Then she understood Jane’s last gasping admonition—”Get you-know-what out of the way! A certain person mustn’t talk to it! If she does she’ll find—”
It was the Doctor’s hand that steadied her as she hurried forward in the darkness. It was a big hand, and she was able to grasp only two fingers of it. But that clinging hold made her feel that their friendship was established. She was not at all surprised at her complete change of attitude toward him. It seemed to her now as if he and she had always been on good terms.
The others were near. She could hear the tinkle-tankle of the Piper’s pipes, the scuff of Puffy’s paws, the labored breathing of the little old gentleman as he trudged, the heavy tramp, tramp of the Policeman. She made her bare feet travel as fast as she could, and kept her look steadily ahead on the dim stars.

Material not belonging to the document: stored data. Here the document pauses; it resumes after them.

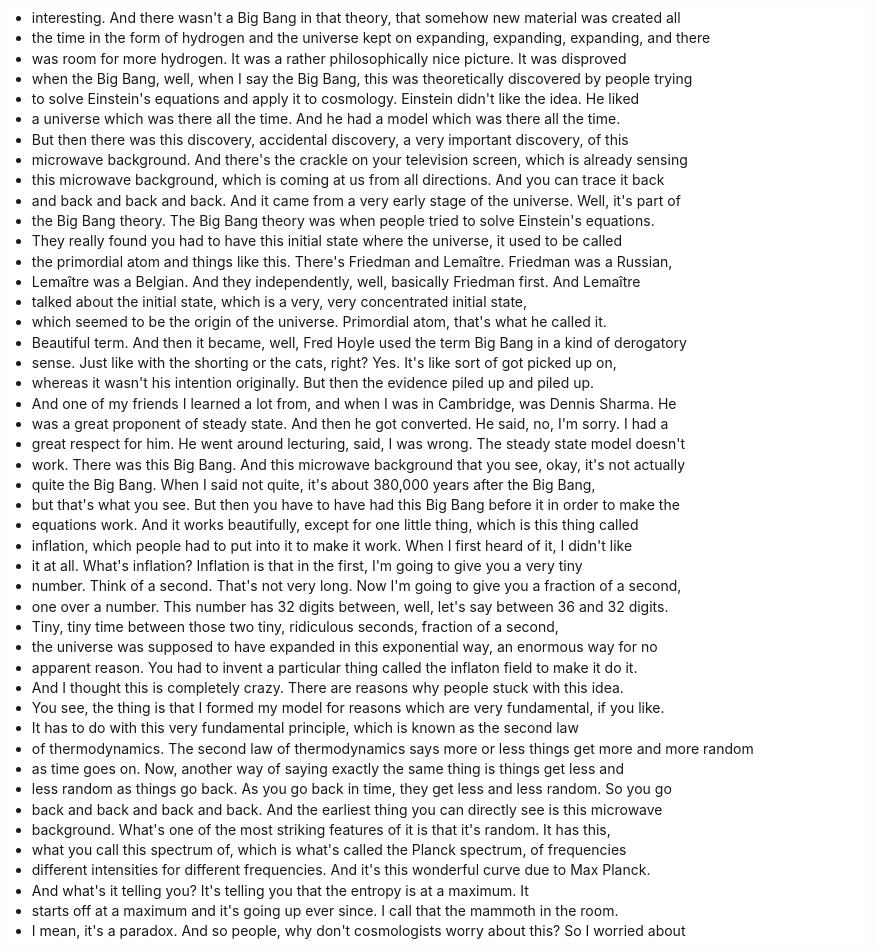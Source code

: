 *  interesting. And there wasn't a Big Bang in that theory, that somehow new material was created all
*  the time in the form of hydrogen and the universe kept on expanding, expanding, expanding, and there
*  was room for more hydrogen. It was a rather philosophically nice picture. It was disproved
*  when the Big Bang, well, when I say the Big Bang, this was theoretically discovered by people trying
*  to solve Einstein's equations and apply it to cosmology. Einstein didn't like the idea. He liked
*  a universe which was there all the time. And he had a model which was there all the time.
*  But then there was this discovery, accidental discovery, a very important discovery, of this
*  microwave background. And there's the crackle on your television screen, which is already sensing
*  this microwave background, which is coming at us from all directions. And you can trace it back
*  and back and back and back. And it came from a very early stage of the universe. Well, it's part of
*  the Big Bang theory. The Big Bang theory was when people tried to solve Einstein's equations.
*  They really found you had to have this initial state where the universe, it used to be called
*  the primordial atom and things like this. There's Friedman and Lemaître. Friedman was a Russian,
*  Lemaître was a Belgian. And they independently, well, basically Friedman first. And Lemaître
*  talked about the initial state, which is a very, very concentrated initial state,
*  which seemed to be the origin of the universe. Primordial atom, that's what he called it.
*  Beautiful term. And then it became, well, Fred Hoyle used the term Big Bang in a kind of derogatory
*  sense. Just like with the shorting or the cats, right? Yes. It's like sort of got picked up on,
*  whereas it wasn't his intention originally. But then the evidence piled up and piled up.
*  And one of my friends I learned a lot from, and when I was in Cambridge, was Dennis Sharma. He
*  was a great proponent of steady state. And then he got converted. He said, no, I'm sorry. I had a
*  great respect for him. He went around lecturing, said, I was wrong. The steady state model doesn't
*  work. There was this Big Bang. And this microwave background that you see, okay, it's not actually
*  quite the Big Bang. When I said not quite, it's about 380,000 years after the Big Bang,
*  but that's what you see. But then you have to have had this Big Bang before it in order to make the
*  equations work. And it works beautifully, except for one little thing, which is this thing called
*  inflation, which people had to put into it to make it work. When I first heard of it, I didn't like
*  it at all. What's inflation? Inflation is that in the first, I'm going to give you a very tiny
*  number. Think of a second. That's not very long. Now I'm going to give you a fraction of a second,
*  one over a number. This number has 32 digits between, well, let's say between 36 and 32 digits.
*  Tiny, tiny time between those two tiny, ridiculous seconds, fraction of a second,
*  the universe was supposed to have expanded in this exponential way, an enormous way for no
*  apparent reason. You had to invent a particular thing called the inflaton field to make it do it.
*  And I thought this is completely crazy. There are reasons why people stuck with this idea.
*  You see, the thing is that I formed my model for reasons which are very fundamental, if you like.
*  It has to do with this very fundamental principle, which is known as the second law
*  of thermodynamics. The second law of thermodynamics says more or less things get more and more random
*  as time goes on. Now, another way of saying exactly the same thing is things get less and
*  less random as things go back. As you go back in time, they get less and less random. So you go
*  back and back and back and back. And the earliest thing you can directly see is this microwave
*  background. What's one of the most striking features of it is that it's random. It has this,
*  what you call this spectrum of, which is what's called the Planck spectrum, of frequencies
*  different intensities for different frequencies. And it's this wonderful curve due to Max Planck.
*  And what's it telling you? It's telling you that the entropy is at a maximum. It
*  starts off at a maximum and it's going up ever since. I call that the mammoth in the room.
*  I mean, it's a paradox. And so people, why don't cosmologists worry about this? So I worried about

And saw, moving from one to another of them, in quick darts—now up, now down—a small Something. She did not instantly guess what it was—flitting across that half-darkened sky. Until she heard the wild beating of tiny pinions!
“Why, it’s a bird!” she exclaimed.
“A bird?” repeated the Policeman, all eagerness.
“Must be the Bird!” declared the Man-Who-Makes-Faces, triumphantly.
It was. Even in the poor light her eager eyes made out the bumps on that small feathered head. And saw that on the down-drooping tail, nicely balanced, and gleaming whitely, was a lump.
Remembering what she had heard about that bit of salt, she ran forward. At her approach, his wings half-lifted. And as she reached out to him, pointing a small finger, he sprang sidewise, alighting upon it.
“Oh, I’m glad you’ve come!” he panted.
He was no larger than a canary; and seemed to be brown—a sparrow-brown. Prejudiced against him she had been. He had tattled about her—worse, about her father. Yet seeing him now, so tiny and ruffled and frightened, she liked him.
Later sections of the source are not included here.